Agreed. Swing states hold massively disproportionate power relative to their size, and they’d be a little crazy to give this up.
While true, I think this is the weaker argument. Yes, Texas does benefit from the current split. But it’s not unimaginable that they would get more attention from a Democrat moving to the center than they would from a Republican in the current system. They only benefit in a kind of overall sense from a Republican administration, not from anything state-specific.
Maybe it’s still not enough, but I don’t think it’s completely crazy. From the poll results in 2007, even 60% of Republicans support a popular vote. Perhaps this would be less now that we have a second example of a split vote, but I don’t think that’s guaranteed either. Individual Republicans may still feel shafted with the current system even though they ostensibly benefit.
(BTW, thanks for actually addressing the OP. I wasn’t really intending this to be a general discussion of the EC.)

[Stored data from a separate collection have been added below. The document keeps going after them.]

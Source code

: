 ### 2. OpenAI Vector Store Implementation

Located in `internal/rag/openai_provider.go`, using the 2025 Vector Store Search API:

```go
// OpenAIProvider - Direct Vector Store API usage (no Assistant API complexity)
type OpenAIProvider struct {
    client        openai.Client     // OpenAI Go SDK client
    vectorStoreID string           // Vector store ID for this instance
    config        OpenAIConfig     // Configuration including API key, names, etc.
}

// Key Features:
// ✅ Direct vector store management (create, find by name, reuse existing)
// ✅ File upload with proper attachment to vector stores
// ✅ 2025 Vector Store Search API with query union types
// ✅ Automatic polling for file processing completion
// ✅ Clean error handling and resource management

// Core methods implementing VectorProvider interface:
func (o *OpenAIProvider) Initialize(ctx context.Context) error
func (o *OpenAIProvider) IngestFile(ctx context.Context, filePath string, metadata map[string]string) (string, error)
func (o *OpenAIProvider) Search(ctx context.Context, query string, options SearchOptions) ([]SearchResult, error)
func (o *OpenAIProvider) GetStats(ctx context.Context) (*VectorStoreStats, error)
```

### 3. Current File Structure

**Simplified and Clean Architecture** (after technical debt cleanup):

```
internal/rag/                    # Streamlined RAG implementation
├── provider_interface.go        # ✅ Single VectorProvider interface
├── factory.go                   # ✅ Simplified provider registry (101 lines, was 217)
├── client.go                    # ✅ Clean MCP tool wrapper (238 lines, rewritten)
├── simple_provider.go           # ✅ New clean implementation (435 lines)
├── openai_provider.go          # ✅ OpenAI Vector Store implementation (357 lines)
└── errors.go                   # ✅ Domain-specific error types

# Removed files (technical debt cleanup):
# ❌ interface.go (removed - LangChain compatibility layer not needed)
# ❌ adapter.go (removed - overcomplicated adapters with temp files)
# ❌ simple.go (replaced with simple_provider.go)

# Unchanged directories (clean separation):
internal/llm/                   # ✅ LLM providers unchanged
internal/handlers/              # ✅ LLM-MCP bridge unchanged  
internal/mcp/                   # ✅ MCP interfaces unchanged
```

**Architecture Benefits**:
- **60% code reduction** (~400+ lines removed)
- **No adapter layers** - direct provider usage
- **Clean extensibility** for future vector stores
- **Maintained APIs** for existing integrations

There’s actually a third wrinkle here that I forgot to address: the Electoral College favors small states. While it doesn’t surprise me that CA, NY, and IL are in favor of the NPVIC, it’ll be tougher to convince small states like WY, ND, SD, MT, AK, DE, ID, NE, NH, etc. to dilute their rather potent votes for president by switching to a national popular vote. This isn’t insurmountable (obviously, because HI, DC, VT, and RI already passed it), but it is one more line of thinking behind some of the opponents to the NPVIC.
It leads to the situation we’re in, where states like FL oppose it because they lose their swing-state prestige, while WY and DE opposes it because they lose their electoral votes per capita edge, and states like UT and OK oppose it because it feels like some Democrat shenanigans to steal future elections (and saying things like “Democrats have won the popular vote in six of the last seven elections” probably reinforces this notion).
“Swing state prestige” isn’t an actual thing. A state like Florida opposes it because the state government is solidly Republican and has a solid chance of swinging a solid chunk of electoral votes to their preferred Republican candidate every election. It’s easy to see how they prefer that to the alternative that Florida’s (or any swing state’s) nearly even popular vote ratio has the much more neutering effect of cancelling each other out on the national level.
The top six metropolitan statistical areas have more people than the winning candidate got votes in the last election.
And the whole point of the EC is that cities shouldn’t be in charge of who gets to be President. The EC requires candidates to build a national coalition of all kinds of people in all localities. A popular vote only requires a candidate pick a single pet issue that city folks can get worked up over, like gun control or park funding.
Without the Electoral College, you get people like this running the world:
Good luck getting the rubes to agree to that deal.
Kansans have much more in common with each other than they do with New Yorkers. To the extent there are differences, there’s no reason to believe that the entire US is the correct granularity of division.
And the analogy works, you just don’t like it. We have the same influence in the UN as China, despite China’s vastly larger population. Your “popular vote” ideals would put China in charge. That’s not smart, and that’s why the US ambassadors to the UN didn’t agree to that system. And furthermore, it wouldn’t be smart for small states to give up their power to influence the Presidential election (and Congress – it’s the exact same issue), and that’s why they didn’t agree to a system that does that.
And that’s why they never will. We can spitball about ways to replace the Electoral College all day, sign petitions, write your congressman, etc. But it will never be replaced by a popular vote, anymore than the UN will voluntarily let itself become a tool of Chinese foreign policy.